“I should say about £400 a year.”

£400 multiplied by fifty-one gives £20,400, more than 510,000 francs. And there is not in this place any other industry than agriculture, while statistics I have this moment in my pocket inform me that the aggregate rental of Castleisland is not above £14,000. It is then evident that, times good, times bad, they drink every year here £6,000 worth more in beer and spirits than they would pay in rent to the landlords, if they chose to pay. This seems to be conclusive, as far as Castleisland is concerned. But is there really any reason why the tenants of this district should turn total abstainers for the special purpose of paying the claret and champagne bills of half-a-dozen absentees? Here is the whole problem in a nutshell.

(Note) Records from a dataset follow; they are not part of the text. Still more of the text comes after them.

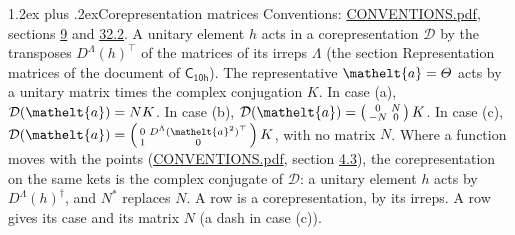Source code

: \documentclass[10pt,a4paper]{article}
\makeatletter
\renewcommand\section{\@startsection{section}{1}{\z@}{-3ex plus -1ex minus -.2ex}%
  {1.2ex plus .2ex}{\normalfont\large\sffamily\bfseries\color{parttitle}}}
\numberwithin{equation}{section}
\newcommand{\eltfont}[1]{{\let\sigma\eltsigma\mathelt{#1}}}
\newcommand{\grp}[1]{\mathsf{#1}}
\newcommand{\elt}[1]{\eltfont{#1}}
\makeatother
\begin{document}
\section{Corepresentation matrices}\label{s:corep_matrices}
Conventions: \href{../../CONVENTIONS.pdf}{CONVENTIONS.pdf}, sections \href{../../../rotation/CONVENTIONS.pdf\#conv.9}{9} and \href{../../CONVENTIONS.pdf\#conv.32.2}{32.2}.
A unitary element $h$ acts in a corepresentation $\mathcal{D}$ by the transposes $D^{\Lambda}(h)^{\top}$ of the matrices of its irreps $\Lambda$ (the section Representation matrices of the document of \href{../../../rotation/data/pdf/C10h.pdf}{$\grp{C_{10h}}$}). The representative $\elt{a} = \varTheta$ acts by a unitary matrix times the complex conjugation $K$.
In case (a), $\mathcal{D}(\elt{a}) = NK$. In case (b), $\mathcal{D}(\elt{a}) = \left(\begin{smallmatrix} 0 & N \\ -N & 0 \end{smallmatrix}\right) K$. In case (c), $\mathcal{D}(\elt{a}) = \left(\begin{smallmatrix} 0 & D^{\Lambda}(\elt{a}^2)^{\top} \\ 1 & 0 \end{smallmatrix}\right) K$, with no matrix $N$.
Where a function moves with the points (\href{../../CONVENTIONS.pdf}{CONVENTIONS.pdf}, section \href{../../../rotation/CONVENTIONS.pdf\#conv.4.3}{4.3}), the corepresentation on the same kets is the complex conjugate of $\mathcal{D}$: a unitary element $h$ acts by $D^{\Lambda}(h)^{\dagger}$, and $N^{*}$ replaces $N$.
A row is a corepresentation, by its irreps. A row gives its case and its matrix $N$ (a dash in case (c)).
\end{document}
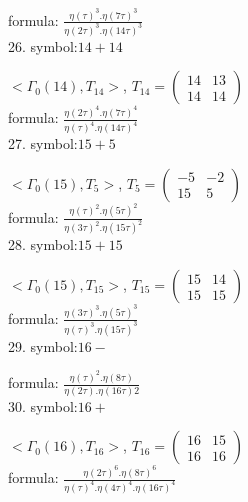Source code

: formula: 
$ \frac{\eta(\tau)^3 . \eta(7\tau)^3}{\eta(2\tau)^3 . \eta(14\tau)^3} $
\\

26. symbol:$ 14+14 $

$ < \Gamma_0 ( 14 ), T_{14} >  $,
$
T_{14} = 
\left(
\begin{array}{cc}
14 & 13 \\
14 & 14
\end{array}
\right)
$
\\

formula: 
$ \frac{\eta(2\tau)^4 . \eta(7\tau)^4}{\eta(\tau)^4 . \eta(14\tau)^4} $
\\

27. symbol:$ 15+5 $

$ < \Gamma_0 ( 15 ), T_{5} >  $,
$
T_{5} = 
\left(
\begin{array}{cc}
-5 & -2 \\
15 & 5
\end{array}
\right)
$
\\

formula: 
$ \frac{\eta(\tau)^2 . \eta(5\tau)^2}{\eta(3\tau)^2 . \eta(15\tau)^2} $
\\

28. symbol:$ 15+15 $

$ < \Gamma_0 ( 15 ), T_{15} >  $,
$
T_{15} = 
\left(
\begin{array}{cc}
15 & 14 \\
15 & 15
\end{array}
\right)
$
\\

formula: 
$ \frac{\eta(3\tau)^3 . \eta(5\tau)^3}{\eta(\tau)^3 . \eta(15\tau)^3} $
\\

29. symbol:$ 16- $

formula: 
$ \frac{\eta(\tau)^2 . \eta(8\tau)}{\eta(2\tau) . \eta(16\tau)2} $
\\

30. symbol:$ 16+ $

$ < \Gamma_0 ( 16 ), T_{16} >  $,
$
T_{16} = 
\left(
\begin{array}{cc}
16 & 15 \\
16 & 16
\end{array}
\right)
$
\\

formula: 
$ \frac{\eta(2\tau)^6 . \eta(8\tau)^6}{\eta(\tau)^4 . \eta(4\tau)^4. \eta(16\tau)^4} $
\\



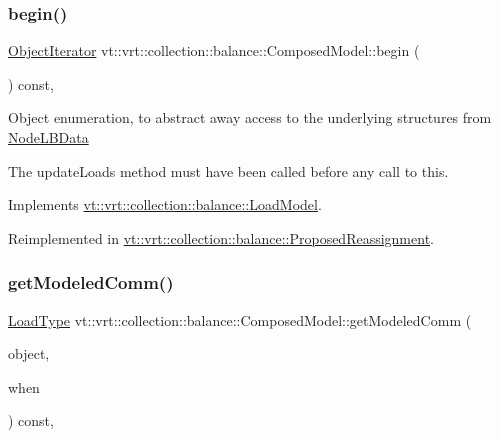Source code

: \subsubsection{\texorpdfstring{begin()}{begin()}}
{\footnotesize\ttfamily \hyperlink{structvt_1_1vrt_1_1collection_1_1balance_1_1_object_iterator}{Object\+Iterator} vt\+::vrt\+::collection\+::balance\+::\+Composed\+Model\+::begin (\begin{DoxyParamCaption}{ }\end{DoxyParamCaption}) const\hspace{0.3cm}{\ttfamily [override]}, {\ttfamily [virtual]}}

Object enumeration, to abstract away access to the underlying structures from \hyperlink{structvt_1_1vrt_1_1collection_1_1balance_1_1_node_l_b_data}{Node\+L\+B\+Data}

The {\ttfamily update\+Loads} method must have been called before any call to this. 

Implements \hyperlink{structvt_1_1vrt_1_1collection_1_1balance_1_1_load_model_a085a13e3cfeff2beb88b49ddaed4ef8d}{vt\+::vrt\+::collection\+::balance\+::\+Load\+Model}.



Reimplemented in \hyperlink{structvt_1_1vrt_1_1collection_1_1balance_1_1_proposed_reassignment_ad7a65c6be802368df458f6005ef69d23}{vt\+::vrt\+::collection\+::balance\+::\+Proposed\+Reassignment}.

\mbox{\label{classvt_1_1vrt_1_1collection_1_1balance_1_1_composed_model_a500c3cd4c8e63cfdeea3edb5ddbcba47}} 
\subsubsection{\texorpdfstring{get\+Modeled\+Comm()}{getModeledComm()}}
{\footnotesize\ttfamily \hyperlink{namespacevt_a8fb51741340b87d7aaee0bef60e9896b}{Load\+Type} vt\+::vrt\+::collection\+::balance\+::\+Composed\+Model\+::get\+Modeled\+Comm (\begin{DoxyParamCaption}\item[{\hyperlink{namespacevt_1_1vrt_1_1collection_1_1balance_a9f5b53fafb270212279a4757d2c4cd28}{Element\+I\+D\+Struct}}]{object,  }\item[{\hyperlink{structvt_1_1vrt_1_1collection_1_1balance_1_1_phase_offset}{Phase\+Offset}}]{when }\end{DoxyParamCaption}) const\hspace{0.3cm}{\ttfamily [override]}, {\ttfamily [virtual]}}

Tralee. The big town of the county, what we should call in France the chef-lieu, the seat of the assizes. They are opened precisely at this moment. There are on the rolls three men charged with agrarian murder. I proposed to go and be present at the trials, when I heard that the three cases were to be remanded to the next session, the representative of the Crown having come to the conclusion that the jury would systematically acquit the prisoners, as is so often the case in Ireland.

The Chairman of the Assizes, Mr. Justice O’Brien, seized this occasion to declare, that in the course of an already long career he had never met with a jury having so little regard for their duty. “It must be known widely,” he added, “the law becomes powerless when the course of justice is systematically impeded by the very jurymen, as we see it in this country; in which case there is no longer any security for persons or property.”

To which the people in Kerry answer that they do not care a bit for English law; what they want is good Irish laws, made in Dublin by an Irish Parliament.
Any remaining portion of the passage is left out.